Gandhi likewise pummelled PM Modi’s demonetization decision and connected it to the farmer’s issues, indicating how the move was a pincer assault on the farmers during a period of agriculture distress and returning from the drought year. “Modi ordered notebandi. Nation endured enormous loses. Farmers purchase seeds by paying in real money. When you purchase seeds, do you pay mobile? Do you pay through check or credit card? Don’t comprehend what happened, but Modi propelled a serious assault on the economy of the nation without counselling anyone,” he had said.
4) One-man show in Gujarat:
Rahul Gandhi’s dauntless election battle constrained the BJP to draw out its big guns and right now, the vibes could be felt that the ground had begun slipping for BJP. Modi, who was the state’s CM for 12 years, was not just compelled to address 34 election campaigns in his home state, but rely on survey optics like arriving on a seaplane to grab attention.
On the other note, Rahul GAndhi visited no less than 25 temples, hence providing a counter to BJP’s elite claim on Hindutva. He conveyed the message that that he is an “aficionado of Lord Shiva” and, contradictory to his ancestors in the Congress, he would not hesitate to show it out in the open even at the danger of being marked as an election trick. This technique went far in affecting the conventional Hindu voters of Gujarat. In addition, Rahul Gandhi abstained from specifying Muslims particularly during his election battles, which helped in dispersing the popular notion that the Congress works for the “appeasement of Muslims”.
5) The crown of Congress president:
Rahul Gandhi turned into the fifth person from the Nehru-Gandhi family to lead the Congress party when he was made party president on December 16. He has already demonstrated how he will run the party when veteran pioneer Mani Shankar Aiyar was expelled from his membership after he called PM Modi “neech kisam ka aadmi”.
Even though he faced a lot of controversy, Rahul Gandhi has maintained to encourage the youth in politics. It seems like he have sensed the revolution in the air which is arising in every part of the nation from the past four years of growing intolerance, hate and violence in the country.
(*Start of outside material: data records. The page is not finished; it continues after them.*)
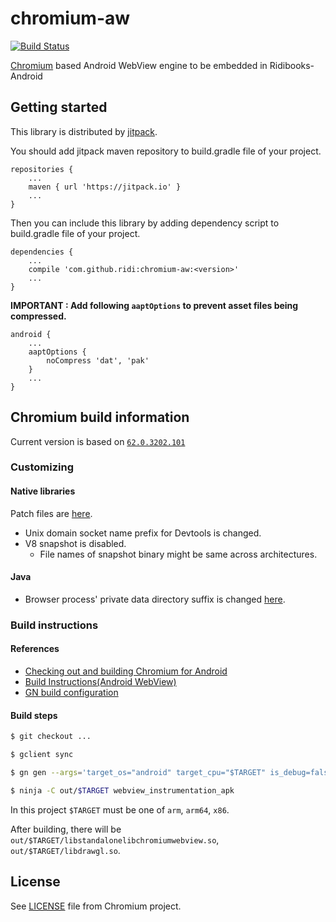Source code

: # chromium-aw

[![Build Status](https://travis-ci.com/ridi/chromium-aw.svg?token=ksQ7RJPHGHiCZLukAhKW&branch=master)](https://travis-ci.com/ridi/chromium-aw)

[Chromium](https://www.chromium.org) based Android WebView engine to be embedded in Ridibooks-Android

## Getting started

This library is distributed by [jitpack](https://jitpack.io).

You should add jitpack maven repository to build.gradle file of your project.

```
repositories {
    ...
    maven { url 'https://jitpack.io' }
    ...
}
```

Then you can include this library by adding dependency script to build.gradle file of your project.

```
dependencies {
    ...
    compile 'com.github.ridi:chromium-aw:<version>'
    ...
}
```

**IMPORTANT : Add following `aaptOptions` to prevent asset files being compressed.**

```
android {
    ...
    aaptOptions {
        noCompress 'dat', 'pak'
    }
    ...
}
```

## Chromium build information

Current version is based on [`62.0.3202.101`](https://chromium.googlesource.com/chromium/src.git/+/0971c880c3f82e5fdbc6d65d1fc4d8ae9aa47ddc)

### Customizing

#### Native libraries

Patch files are [here](patches).

- Unix domain socket name prefix for Devtools is changed.
- V8 snapshot is disabled.
  - File names of snapshot binary might be same across architectures.

#### Java

- Browser process' private data directory suffix is changed [here](src/main/java/org/chromium/android_webview/AwBrowserProcess.java#L49).

### Build instructions

#### References

- [Checking out and building Chromium for Android](https://chromium.googlesource.com/chromium/src/+/master/docs/android_build_instructions.md)
- [Build Instructions(Android WebView)](https://www.chromium.org/developers/how-tos/build-instructions-android-webview)
- [GN build configuration](https://www.chromium.org/developers/gn-build-configuration)

#### Build steps

```sh
$ git checkout ...

$ gclient sync

$ gn gen --args='target_os="android" target_cpu="$TARGET" is_debug=false' out/$TARGET

$ ninja -C out/$TARGET webview_instrumentation_apk
```

In this project `$TARGET` must be one of `arm`, `arm64`, `x86`.

After building, there will be `out/$TARGET/libstandalonelibchromiumwebview.so`, `out/$TARGET/libdrawgl.so`.

## License

See [LICENSE](LICENSE) file from Chromium project.
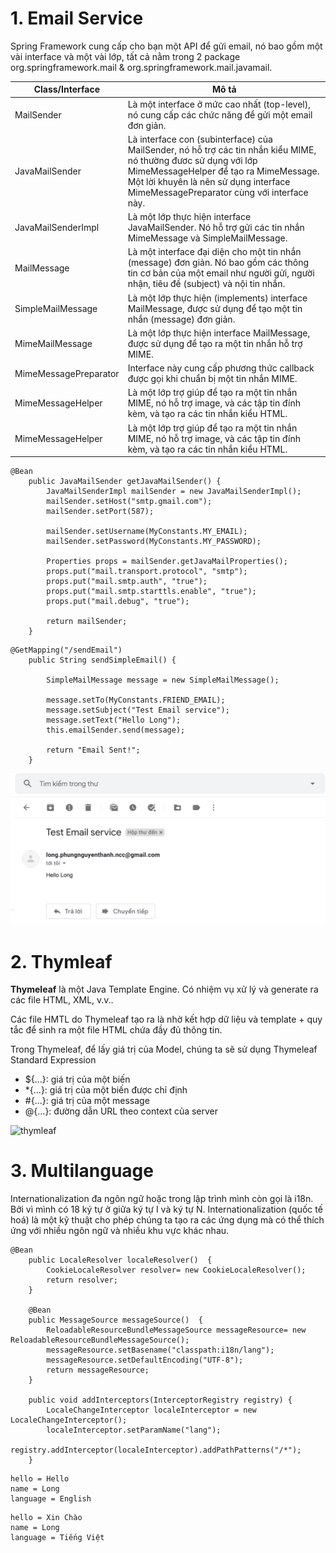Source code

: # 1. Email Service
Spring Framework cung cấp cho bạn một API để gửi email, nó bao gồm một vài interface và một vài lớp, tất cả nằm trong 2 package org.springframework.mail & org.springframework.mail.javamail.

|Class/Interface|Mô tả|
|-----|-----------|
|MailSender|Là một interface ở mức cao nhất (top-level), nó cung cấp các chức năng để gửi một email đơn giản.|
|JavaMailSender|	Là interface con (subinterface) của MailSender, nó hỗ trợ các tin nhắn kiểu MIME, nó thường đươc sử dụng với lớp MimeMessageHelper để tạo ra MimeMessage. Một lời khuyên là nên sử dụng interface MimeMessagePreparator cùng với interface này.|
|JavaMailSenderImpl|	Là một lớp thực hiện interface JavaMailSender. Nó hỗ trợ gửi các tin nhắn MimeMessage và SimpleMailMessage.|
|MailMessage|Là một interface đại diện cho một tin nhắn (message) đơn giản. Nó bao gồm các thông tin cơ bản của một email như người gửi, người nhận, tiêu đề (subject) và nội tin nhắn.|
|SimpleMailMessage|Là một lớp thực hiện (implements) interface MailMessage, được sử dụng để tạo một tin nhắn (message) đơn giản.|
|MimeMailMessage|Là một lớp thực hiện interface MailMessage, được sử dụng để tạo ra một tin nhắn hỗ trợ MIME.|
|MimeMessagePreparator|	Interface này cung cấp phương thức callback được gọi khi chuẩn bị một tin nhắn MIME.|
|MimeMessageHelper|Là một lớp trợ giúp để tạo ra một tin nhắn MIME, nó hỗ trợ image, và các tập tin đính kèm, và tạo ra các tin nhắn kiểu HTML.|
|MimeMessageHelper|	Là một lớp trợ giúp để tạo ra một tin nhắn MIME, nó hỗ trợ image, và các tập tin đính kèm, và tạo ra các tin nhắn kiểu HTML.|

```
@Bean
    public JavaMailSender getJavaMailSender() {
        JavaMailSenderImpl mailSender = new JavaMailSenderImpl();
        mailSender.setHost("smtp.gmail.com");
        mailSender.setPort(587);

        mailSender.setUsername(MyConstants.MY_EMAIL);
        mailSender.setPassword(MyConstants.MY_PASSWORD);

        Properties props = mailSender.getJavaMailProperties();
        props.put("mail.transport.protocol", "smtp");
        props.put("mail.smtp.auth", "true");
        props.put("mail.smtp.starttls.enable", "true");
        props.put("mail.debug", "true");

        return mailSender;
    }
```

```
@GetMapping("/sendEmail")
    public String sendSimpleEmail() {

        SimpleMailMessage message = new SimpleMailMessage();

        message.setTo(MyConstants.FRIEND_EMAIL);
        message.setSubject("Test Email service");
        message.setText("Hello Long");
        this.emailSender.send(message);

        return "Email Sent!";
    }
```

![email](Screen%20Shot%202021-06-04%20at%2016.50.36.png)

# 2. Thymleaf

**Thymeleaf** là một Java Template Engine. Có nhiệm vụ xử lý và generate ra các file HTML, XML, v.v..

Các file HMTL do Thymeleaf tạo ra là nhờ kết hợp dữ liệu và template + quy tắc để sinh ra một file HTML chứa đầy đủ thông tin.

Trong Thymeleaf, để lấy giá trị của Model, chúng ta sẽ sử dụng Thymeleaf Standard Expression
* ${...}: giá trị của một biến
* *{...}: giá trị của một biến được chỉ định
* #{...}: giá trị của một message
* @{...}: đường dẫn URL theo context của server

![thymleaf](https://s3-ap-southeast-1.amazonaws.com/kipalog.com/ct1pe51ln3_2.png)

# 3. Multilanguage

Internationalization đa ngôn ngữ hoặc trong lập trình mình còn gọi là i18n. Bởi vì mình có 18 ký tự ở giữa ký tự I và ký tự N. Internationalization (quốc tế hoá) là một kỹ thuật cho phép chúng ta tạo ra các ứng dụng mà có thể thích ứng với nhiều ngôn ngữ và nhiều khu vực khác nhau.

```
@Bean
    public LocaleResolver localeResolver()  {
        CookieLocaleResolver resolver= new CookieLocaleResolver();
        return resolver;
    }

    @Bean
    public MessageSource messageSource()  {
        ReloadableResourceBundleMessageSource messageResource= new ReloadableResourceBundleMessageSource();
        messageResource.setBasename("classpath:i18n/lang");
        messageResource.setDefaultEncoding("UTF-8");
        return messageResource;
    }

    public void addInterceptors(InterceptorRegistry registry) {
        LocaleChangeInterceptor localeInterceptor = new LocaleChangeInterceptor();
        localeInterceptor.setParamName("lang");
        registry.addInterceptor(localeInterceptor).addPathPatterns("/*");
    }
 ```

 ```
 hello = Hello
name = Long
language = English
```
```
hello = Xin Chào
name = Long
language = Tiếng Việt
```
His modern approach to connect with people by putting himself in their shoes is quite effective and contradictory to his own Congress or any other party of this nation.
Vision of Rahul Gandhi
The vision of Rahul Gandhi and his strategy to fight the democratic battle with love and unity is what makes the Congress Party the true representative of a united India. Going forward, he aims to put these principles into action by creating systems that provide India’s citizens with the tools and opportunities they need to reach their full potential.